16/02/2005 - 10:00
Na (então) pequena Juazeiro do Norte, no Ceará, um garoto que gostava de recitar os anúncios do sabonete Eucalol tal e qual ouvia na rádio ficou extremamente aperreado por ter sido reprovado no teste para locutor de uma tevê local. “Ao me ver desesperado, o cara falou: ‘Tem vaga para ator, quer fazer?’ Era para me consolar, e eu fui.” Assim, por acaso e como lenitivo da mágoa, nasceu o ator que hoje é considerado um dos maiores do Brasil. Mais: ele é felomenal! José Wilker de Almeida, que aboliu o último sobrenome, faz tanto sucesso como Giovanni Improtta na novela Senhora do destino, da Rede Globo, que pode até alterar os rumos do folhetim. “Inicialmente, a Maria do Carmo (Suzana Vieira) terminaria com Dirceu de Castro (José Mayer), mas eu não esperava que a obsessão dele (Giovanni) por ela fosse tão longe. Ficou difícil para mim. Vamos gravar duas cenas de casamento e escolher com quem ela vai terminar no último capítulo”, garante o autor Aguinaldo Silva. E pode ser que Giovanni sobreviva ao término da trama, com um programa só para ele. “Surgiram consultas extraoficiais. O seriado teria o núcleo dele, a família e as pessoas que o rodeiam, como o Madruga. Mas só vou pensar nisso depois”, diz Silva. “Acho legal, engraçado. Mas seria para o ano que vem, segundo me disseram”, completa Wilker.
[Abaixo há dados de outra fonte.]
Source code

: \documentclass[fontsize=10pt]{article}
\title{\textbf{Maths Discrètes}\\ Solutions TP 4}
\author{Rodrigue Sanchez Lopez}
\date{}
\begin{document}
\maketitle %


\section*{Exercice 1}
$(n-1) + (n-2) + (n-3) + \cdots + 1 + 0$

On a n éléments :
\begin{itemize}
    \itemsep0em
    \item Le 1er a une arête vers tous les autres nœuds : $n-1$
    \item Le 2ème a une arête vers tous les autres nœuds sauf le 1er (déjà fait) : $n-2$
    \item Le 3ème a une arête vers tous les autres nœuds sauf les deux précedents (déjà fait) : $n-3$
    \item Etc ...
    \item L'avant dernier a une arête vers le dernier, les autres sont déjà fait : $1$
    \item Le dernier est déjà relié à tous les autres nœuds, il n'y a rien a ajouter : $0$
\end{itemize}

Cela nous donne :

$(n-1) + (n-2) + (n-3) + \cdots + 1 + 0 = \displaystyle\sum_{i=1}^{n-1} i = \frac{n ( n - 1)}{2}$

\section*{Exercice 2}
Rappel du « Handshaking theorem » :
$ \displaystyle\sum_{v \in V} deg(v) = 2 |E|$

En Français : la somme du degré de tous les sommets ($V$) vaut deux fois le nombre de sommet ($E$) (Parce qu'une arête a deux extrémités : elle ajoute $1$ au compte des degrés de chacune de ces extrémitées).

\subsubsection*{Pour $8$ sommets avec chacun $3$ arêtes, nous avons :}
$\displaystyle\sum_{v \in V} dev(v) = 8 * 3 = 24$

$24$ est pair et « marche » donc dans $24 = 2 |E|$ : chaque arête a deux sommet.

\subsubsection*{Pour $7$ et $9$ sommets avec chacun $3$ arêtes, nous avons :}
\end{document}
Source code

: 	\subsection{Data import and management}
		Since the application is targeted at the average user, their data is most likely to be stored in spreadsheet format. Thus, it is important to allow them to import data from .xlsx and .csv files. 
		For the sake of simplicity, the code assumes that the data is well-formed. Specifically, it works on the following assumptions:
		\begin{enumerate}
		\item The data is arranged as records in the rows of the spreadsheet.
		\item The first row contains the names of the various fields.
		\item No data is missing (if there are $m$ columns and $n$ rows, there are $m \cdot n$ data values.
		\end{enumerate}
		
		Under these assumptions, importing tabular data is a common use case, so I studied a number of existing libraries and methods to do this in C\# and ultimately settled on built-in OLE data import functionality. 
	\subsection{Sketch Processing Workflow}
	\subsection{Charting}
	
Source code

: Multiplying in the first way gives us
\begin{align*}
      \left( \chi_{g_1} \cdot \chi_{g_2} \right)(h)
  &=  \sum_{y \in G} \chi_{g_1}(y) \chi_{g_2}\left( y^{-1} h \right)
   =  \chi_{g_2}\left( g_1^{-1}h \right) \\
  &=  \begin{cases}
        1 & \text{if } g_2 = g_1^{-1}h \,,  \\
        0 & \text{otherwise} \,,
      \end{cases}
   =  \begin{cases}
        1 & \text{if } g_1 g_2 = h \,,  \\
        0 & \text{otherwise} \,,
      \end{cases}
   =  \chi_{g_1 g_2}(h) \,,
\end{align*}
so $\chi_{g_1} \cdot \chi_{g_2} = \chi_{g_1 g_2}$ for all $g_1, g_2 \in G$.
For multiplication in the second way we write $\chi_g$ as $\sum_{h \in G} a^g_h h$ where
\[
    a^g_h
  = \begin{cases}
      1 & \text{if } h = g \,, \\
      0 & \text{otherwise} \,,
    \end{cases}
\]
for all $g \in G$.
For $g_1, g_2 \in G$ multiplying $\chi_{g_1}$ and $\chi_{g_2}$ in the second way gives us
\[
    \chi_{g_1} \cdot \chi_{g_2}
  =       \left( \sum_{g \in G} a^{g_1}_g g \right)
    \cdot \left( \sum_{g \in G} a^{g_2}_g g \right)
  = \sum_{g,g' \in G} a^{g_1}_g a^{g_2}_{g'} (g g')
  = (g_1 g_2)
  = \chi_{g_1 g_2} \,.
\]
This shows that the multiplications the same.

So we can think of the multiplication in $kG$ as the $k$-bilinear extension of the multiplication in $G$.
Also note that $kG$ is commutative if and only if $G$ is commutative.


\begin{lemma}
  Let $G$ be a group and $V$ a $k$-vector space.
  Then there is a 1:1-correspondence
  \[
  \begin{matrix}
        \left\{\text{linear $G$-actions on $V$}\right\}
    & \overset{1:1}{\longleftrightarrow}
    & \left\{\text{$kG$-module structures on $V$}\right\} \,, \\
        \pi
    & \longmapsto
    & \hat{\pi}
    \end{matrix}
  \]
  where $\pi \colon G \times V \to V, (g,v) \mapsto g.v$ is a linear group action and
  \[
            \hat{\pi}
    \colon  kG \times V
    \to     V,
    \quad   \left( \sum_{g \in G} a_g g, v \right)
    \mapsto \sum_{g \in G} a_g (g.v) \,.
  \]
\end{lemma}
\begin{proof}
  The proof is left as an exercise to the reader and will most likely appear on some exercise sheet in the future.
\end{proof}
A maior prova de que seus bordões estão na boca do povo, veio no Carnaval: “Fui desfilar no sambódromo e fiquei 15 minutos ouvindo as pessoas gritarem ‘É fe-lo-me-nal!’”, conta. Em sua bela casa no Jardim Botânico, zona sul do Rio de Janeiro, ao lado do cachorro maltês chamado Cão, e de Belmira, a gata siamesa, o ator dá uma doce descrição de Giovanni. “A primeira marca dele é ser romântico. A segunda é ter um extraordinário senso de humor”, aposta. Nas ruas, Wilker colhe dicas. “Outro dia, um cara sugeriu falar da ‘lady smurf’ ou ‘lei de smurf’. Demorei a entender que era lei de Murphy. Adorei e já usei na novela.” Esse carisma todo pode passar a imagem de que bicheiro é legal? Wilker responde com voz bonita e pausada: “Isso talvez ocorra na cabeça de intelectual que consegue enxergar cabelo em ovo.”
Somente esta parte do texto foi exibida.